While the state provides the girls with access to psychological treatment, Swisa said it’s never enough.
“Our life is now all about making sure that the girls have everything they need. We have to make sure they have clothes, a proper bat mitzvah, and give them the future they deserve. It’s hard,” he said.
On Sunday, ahead of Memorial Day, Swisa appeared in a briefing titled “Yom Hazikaron After October 7: Bereaved Siblings Special Panel” and organized by Media Central, a Jerusalem-based nonprofit media liaison service center for journalists, where he thanked the Bedouin man who sacrificed his life to save his nieces.
“Amer Abu Sabila, the Bedouin who tried to save my late sister-in-law Odaya and my two nieces, did an amazing thing. He had a pregnant wife and two children who will grow up without a father,” Swisa said in the briefing.
“The place was filled with terrorists so much so that the body of Odaya could not be taken away from there until 4 a.m. the following morning,” Swisa added, noting that it did not deter Abu Sabila from helping.
As Israel marks its first post-Oct. 7 Memorial Day on Monday, Swisa’s family is grieving.
“We always try to keep their memory alive,” he said. “Skazi [Asher Swissa, no relation, a well-known Israeli musician and record producer] is organizing an event in honor of my brother who was a music creator as well. On Yom Hazikaron [Memorial Day], we are planning to go to the cemetery and pay our respects.”
Since last Memorial Day (April 25, 2023), 1,599 Israeli soldiers and civilians have died. This includes 760 Israel Defense Forces soldiers (61 of whom succumbed to their wounds from previous years) and 834 civilians, of which 822 were killed on or after the Oct. 7 terrorist attacks by Hamas in southern Israel, according to numbers released by the Israeli Ministry of Defense on Thursday.
No body, no grave
Amir Alfasa is marking this Memorial Day without his aunt Maya Goren, who was taken hostage on Oct. 7 from Kibbutz Nir Oz. She was declared dead in captivity in December. Her body is still being held in the Strip.
“In the past month, we’ve tried to commemorate Maya in a lot of ways. One of her daughters had the idea of raising money in her name for Israeli families in need,” Alfasa told JNS.

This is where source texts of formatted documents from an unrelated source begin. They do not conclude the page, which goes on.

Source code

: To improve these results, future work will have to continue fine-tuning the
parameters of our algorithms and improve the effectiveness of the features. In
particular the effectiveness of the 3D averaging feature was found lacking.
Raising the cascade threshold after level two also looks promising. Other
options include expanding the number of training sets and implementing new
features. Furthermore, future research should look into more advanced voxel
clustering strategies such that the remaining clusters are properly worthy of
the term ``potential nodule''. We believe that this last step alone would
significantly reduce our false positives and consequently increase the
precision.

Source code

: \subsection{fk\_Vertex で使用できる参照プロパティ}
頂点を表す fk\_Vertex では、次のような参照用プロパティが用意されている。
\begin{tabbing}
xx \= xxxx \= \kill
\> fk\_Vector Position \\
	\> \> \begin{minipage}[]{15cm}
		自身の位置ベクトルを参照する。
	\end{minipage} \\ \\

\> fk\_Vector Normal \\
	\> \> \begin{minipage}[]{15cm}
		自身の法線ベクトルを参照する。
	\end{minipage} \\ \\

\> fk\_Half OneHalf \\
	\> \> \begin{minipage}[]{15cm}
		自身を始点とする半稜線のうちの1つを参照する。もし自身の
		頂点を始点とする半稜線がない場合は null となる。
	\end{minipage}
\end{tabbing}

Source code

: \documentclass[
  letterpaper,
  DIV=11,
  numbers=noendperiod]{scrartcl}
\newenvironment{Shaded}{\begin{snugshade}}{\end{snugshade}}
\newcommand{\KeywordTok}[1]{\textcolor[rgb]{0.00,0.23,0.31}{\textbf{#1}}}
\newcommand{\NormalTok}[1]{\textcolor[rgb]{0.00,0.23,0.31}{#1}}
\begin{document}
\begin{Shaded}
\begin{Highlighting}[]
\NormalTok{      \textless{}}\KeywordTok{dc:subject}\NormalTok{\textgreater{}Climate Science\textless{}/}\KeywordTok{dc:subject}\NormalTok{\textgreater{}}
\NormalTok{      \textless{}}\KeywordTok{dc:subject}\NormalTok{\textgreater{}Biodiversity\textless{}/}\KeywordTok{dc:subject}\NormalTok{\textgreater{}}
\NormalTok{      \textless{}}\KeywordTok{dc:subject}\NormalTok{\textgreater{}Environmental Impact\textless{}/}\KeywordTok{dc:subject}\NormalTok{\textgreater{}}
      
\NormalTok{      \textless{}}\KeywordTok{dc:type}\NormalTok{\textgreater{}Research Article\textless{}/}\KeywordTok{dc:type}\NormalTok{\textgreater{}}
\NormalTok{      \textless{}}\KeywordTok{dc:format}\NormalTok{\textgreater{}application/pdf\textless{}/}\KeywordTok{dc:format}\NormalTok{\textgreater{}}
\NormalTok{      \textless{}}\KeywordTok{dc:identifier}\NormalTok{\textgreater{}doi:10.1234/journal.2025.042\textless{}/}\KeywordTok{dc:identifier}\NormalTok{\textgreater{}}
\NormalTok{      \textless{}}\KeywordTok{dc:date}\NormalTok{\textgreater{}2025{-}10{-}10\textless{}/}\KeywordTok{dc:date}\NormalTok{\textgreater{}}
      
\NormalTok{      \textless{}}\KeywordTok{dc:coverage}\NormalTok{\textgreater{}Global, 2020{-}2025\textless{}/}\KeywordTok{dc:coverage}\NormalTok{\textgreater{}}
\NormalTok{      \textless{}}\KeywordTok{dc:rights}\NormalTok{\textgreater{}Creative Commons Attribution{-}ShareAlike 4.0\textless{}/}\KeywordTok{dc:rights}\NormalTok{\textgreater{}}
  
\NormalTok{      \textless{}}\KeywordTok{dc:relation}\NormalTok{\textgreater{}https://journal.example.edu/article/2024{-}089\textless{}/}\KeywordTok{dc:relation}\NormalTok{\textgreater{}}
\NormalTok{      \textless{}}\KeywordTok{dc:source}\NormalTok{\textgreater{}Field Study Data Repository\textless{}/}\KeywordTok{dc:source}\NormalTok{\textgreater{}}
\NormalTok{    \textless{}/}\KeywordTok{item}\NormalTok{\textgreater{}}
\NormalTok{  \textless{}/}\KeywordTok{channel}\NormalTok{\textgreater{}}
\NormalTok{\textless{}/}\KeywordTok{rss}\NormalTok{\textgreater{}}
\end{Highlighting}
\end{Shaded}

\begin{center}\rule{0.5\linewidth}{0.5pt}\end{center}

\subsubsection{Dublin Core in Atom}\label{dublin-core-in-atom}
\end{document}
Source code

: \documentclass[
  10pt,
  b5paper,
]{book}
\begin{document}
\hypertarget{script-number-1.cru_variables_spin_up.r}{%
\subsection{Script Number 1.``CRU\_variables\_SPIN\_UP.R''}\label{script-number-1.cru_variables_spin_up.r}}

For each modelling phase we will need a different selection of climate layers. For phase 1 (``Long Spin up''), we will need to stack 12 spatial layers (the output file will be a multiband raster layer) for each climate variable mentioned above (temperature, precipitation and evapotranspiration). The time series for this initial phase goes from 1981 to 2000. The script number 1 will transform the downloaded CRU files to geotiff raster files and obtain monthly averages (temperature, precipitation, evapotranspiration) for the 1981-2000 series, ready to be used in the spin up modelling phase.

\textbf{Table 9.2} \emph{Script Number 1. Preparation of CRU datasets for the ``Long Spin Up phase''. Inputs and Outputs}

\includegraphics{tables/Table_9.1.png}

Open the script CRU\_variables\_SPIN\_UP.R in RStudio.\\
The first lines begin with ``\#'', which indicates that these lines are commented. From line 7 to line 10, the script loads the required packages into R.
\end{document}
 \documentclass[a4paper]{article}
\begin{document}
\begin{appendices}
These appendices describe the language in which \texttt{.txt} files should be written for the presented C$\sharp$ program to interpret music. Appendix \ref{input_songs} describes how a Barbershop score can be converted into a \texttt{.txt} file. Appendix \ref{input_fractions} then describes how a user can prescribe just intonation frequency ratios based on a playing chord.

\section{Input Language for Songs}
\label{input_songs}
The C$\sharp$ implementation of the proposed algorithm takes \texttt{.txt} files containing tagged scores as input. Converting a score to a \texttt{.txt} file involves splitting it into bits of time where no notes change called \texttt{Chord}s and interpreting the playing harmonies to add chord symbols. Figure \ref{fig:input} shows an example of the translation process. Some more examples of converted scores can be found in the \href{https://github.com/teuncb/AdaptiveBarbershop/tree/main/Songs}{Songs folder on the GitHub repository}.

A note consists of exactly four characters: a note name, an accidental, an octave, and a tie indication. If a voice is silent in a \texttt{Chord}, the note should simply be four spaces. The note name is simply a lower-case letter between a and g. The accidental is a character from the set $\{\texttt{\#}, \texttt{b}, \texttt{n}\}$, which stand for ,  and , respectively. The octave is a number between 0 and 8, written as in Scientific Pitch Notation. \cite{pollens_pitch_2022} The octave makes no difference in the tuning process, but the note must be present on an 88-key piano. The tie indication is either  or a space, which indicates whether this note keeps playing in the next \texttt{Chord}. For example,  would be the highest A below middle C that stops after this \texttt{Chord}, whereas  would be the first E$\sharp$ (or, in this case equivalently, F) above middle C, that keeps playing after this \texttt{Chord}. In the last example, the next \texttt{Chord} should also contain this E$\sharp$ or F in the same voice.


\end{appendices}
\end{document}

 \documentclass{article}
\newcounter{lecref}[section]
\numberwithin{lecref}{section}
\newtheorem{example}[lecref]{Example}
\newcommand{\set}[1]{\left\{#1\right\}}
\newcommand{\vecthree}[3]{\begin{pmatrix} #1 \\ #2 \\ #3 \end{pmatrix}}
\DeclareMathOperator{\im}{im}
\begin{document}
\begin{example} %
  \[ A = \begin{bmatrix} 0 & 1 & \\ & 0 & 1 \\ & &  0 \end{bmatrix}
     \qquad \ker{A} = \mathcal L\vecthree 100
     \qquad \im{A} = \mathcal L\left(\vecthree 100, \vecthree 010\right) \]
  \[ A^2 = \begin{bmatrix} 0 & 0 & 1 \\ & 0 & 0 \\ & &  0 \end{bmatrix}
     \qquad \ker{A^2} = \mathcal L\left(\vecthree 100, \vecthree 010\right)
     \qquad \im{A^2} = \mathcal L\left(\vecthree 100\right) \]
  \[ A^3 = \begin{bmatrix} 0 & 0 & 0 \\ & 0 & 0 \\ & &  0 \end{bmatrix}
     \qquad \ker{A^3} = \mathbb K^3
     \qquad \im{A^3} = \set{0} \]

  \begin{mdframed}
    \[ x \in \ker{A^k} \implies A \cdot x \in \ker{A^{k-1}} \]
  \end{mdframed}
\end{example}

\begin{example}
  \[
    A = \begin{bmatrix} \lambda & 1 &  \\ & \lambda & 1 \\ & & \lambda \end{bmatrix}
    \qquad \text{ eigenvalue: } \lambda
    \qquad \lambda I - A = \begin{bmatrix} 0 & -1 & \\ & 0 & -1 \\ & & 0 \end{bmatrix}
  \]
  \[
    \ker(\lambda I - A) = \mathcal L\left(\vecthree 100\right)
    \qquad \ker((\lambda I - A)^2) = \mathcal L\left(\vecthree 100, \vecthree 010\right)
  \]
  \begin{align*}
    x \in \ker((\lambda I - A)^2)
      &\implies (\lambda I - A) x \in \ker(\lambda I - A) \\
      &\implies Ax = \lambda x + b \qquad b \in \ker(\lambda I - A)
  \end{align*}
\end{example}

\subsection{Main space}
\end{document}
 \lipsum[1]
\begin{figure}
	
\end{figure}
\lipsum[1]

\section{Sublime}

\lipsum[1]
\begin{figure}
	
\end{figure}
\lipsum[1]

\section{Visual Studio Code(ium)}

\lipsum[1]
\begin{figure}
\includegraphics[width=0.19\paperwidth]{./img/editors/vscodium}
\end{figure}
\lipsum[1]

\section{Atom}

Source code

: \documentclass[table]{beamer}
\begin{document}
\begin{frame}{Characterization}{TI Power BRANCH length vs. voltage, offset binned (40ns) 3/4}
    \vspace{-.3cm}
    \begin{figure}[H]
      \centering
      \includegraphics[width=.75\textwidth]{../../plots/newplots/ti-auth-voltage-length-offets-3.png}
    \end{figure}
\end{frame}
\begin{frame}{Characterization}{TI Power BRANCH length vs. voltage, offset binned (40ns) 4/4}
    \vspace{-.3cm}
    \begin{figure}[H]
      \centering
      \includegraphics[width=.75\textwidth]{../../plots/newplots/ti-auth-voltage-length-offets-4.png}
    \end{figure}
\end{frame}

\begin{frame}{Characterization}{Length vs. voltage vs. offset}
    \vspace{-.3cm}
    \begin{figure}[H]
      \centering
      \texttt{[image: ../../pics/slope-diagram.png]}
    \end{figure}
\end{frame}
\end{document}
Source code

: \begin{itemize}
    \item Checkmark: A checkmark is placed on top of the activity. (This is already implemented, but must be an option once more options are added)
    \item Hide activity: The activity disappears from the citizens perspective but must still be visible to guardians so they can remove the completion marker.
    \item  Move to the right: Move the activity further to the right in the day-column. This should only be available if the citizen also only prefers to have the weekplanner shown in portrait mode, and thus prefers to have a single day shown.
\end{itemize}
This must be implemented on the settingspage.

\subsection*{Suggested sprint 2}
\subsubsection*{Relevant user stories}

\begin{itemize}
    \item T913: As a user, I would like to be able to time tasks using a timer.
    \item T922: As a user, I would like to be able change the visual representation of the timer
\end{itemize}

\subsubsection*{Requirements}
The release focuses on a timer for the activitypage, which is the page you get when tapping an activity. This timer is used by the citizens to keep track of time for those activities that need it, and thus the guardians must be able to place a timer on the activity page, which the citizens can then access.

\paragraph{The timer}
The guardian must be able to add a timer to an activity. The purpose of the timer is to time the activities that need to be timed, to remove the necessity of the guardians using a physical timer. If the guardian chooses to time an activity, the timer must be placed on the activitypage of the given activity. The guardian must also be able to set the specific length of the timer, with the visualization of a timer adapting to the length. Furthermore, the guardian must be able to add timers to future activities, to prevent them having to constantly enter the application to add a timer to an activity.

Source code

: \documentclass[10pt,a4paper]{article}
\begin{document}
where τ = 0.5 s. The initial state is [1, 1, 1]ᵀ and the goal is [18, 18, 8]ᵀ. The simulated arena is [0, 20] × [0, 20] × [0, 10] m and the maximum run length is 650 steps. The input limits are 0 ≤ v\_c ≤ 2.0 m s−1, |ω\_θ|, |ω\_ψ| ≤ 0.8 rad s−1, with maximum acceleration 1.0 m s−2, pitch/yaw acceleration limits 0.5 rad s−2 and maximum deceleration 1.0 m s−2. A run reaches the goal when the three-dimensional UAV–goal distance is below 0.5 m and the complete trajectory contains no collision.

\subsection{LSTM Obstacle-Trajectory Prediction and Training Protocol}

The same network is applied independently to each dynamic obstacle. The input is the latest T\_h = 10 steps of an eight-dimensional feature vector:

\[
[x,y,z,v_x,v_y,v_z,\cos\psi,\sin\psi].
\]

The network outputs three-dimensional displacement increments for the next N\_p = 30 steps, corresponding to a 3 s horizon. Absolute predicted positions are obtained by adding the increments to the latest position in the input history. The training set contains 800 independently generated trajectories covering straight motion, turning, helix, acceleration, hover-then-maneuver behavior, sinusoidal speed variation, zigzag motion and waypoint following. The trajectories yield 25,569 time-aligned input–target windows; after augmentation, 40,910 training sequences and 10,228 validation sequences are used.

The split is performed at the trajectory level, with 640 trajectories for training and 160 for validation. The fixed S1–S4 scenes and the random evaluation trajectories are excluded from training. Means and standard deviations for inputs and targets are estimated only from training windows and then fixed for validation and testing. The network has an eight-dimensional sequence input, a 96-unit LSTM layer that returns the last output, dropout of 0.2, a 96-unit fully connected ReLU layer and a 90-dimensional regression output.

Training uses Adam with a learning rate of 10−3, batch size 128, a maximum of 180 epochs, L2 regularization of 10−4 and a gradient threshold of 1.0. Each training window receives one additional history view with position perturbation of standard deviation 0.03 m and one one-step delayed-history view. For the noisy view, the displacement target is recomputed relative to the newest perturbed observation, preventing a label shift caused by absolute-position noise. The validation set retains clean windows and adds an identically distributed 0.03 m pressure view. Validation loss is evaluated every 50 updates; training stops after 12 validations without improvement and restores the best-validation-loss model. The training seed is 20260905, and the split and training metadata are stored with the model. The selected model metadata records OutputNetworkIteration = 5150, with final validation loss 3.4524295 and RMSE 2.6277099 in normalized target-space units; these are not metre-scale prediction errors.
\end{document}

“It’s hard to honor her in the way we do for other October 7 victims. Maya’s husband, Avner, who was also murdered on that day, is buried in Nir Oz. But Maya isn’t,” he explained. “It’s hard to grieve. It’s confusing to get to this day and not have a body to bury or a grave to go to.”
Maya’s family set up a memorial stone for her next to Avner’s grave, engraving with it a wish that she will eventually be properly interred there.
“We are still on this really difficult journey to bring her and all the others back, those who are still alive and those who aren’t. It’s been a very hard year, hard doesn’t even begin to describe it,” Alfasa said.
He said he is inspired by those who care enough to take to the streets and shout for their return, that it gives him hope.
“I know if she was there she’d be the first to join the fight to bring them home. That’s what she would want us to do. We are still there for her and for all the hostages. We want everyone to remember that they still haven’t returned,” said Alfasa.
“We want the deceased to be buried in dignity in Israel and not be thrown in a random place no one knows about in Gaza, near the terrorists that took their lives instead of here with us,” he added.
For Alfasa, honoring Maya and Avner’s lives means staying united as a family.
“My cousins lost both of their parents. We still see each other every day, and my parents have become theirs. I know that’s what Maya and Avner would have wanted us to do, keep being a strong family and be there for one another,” he said.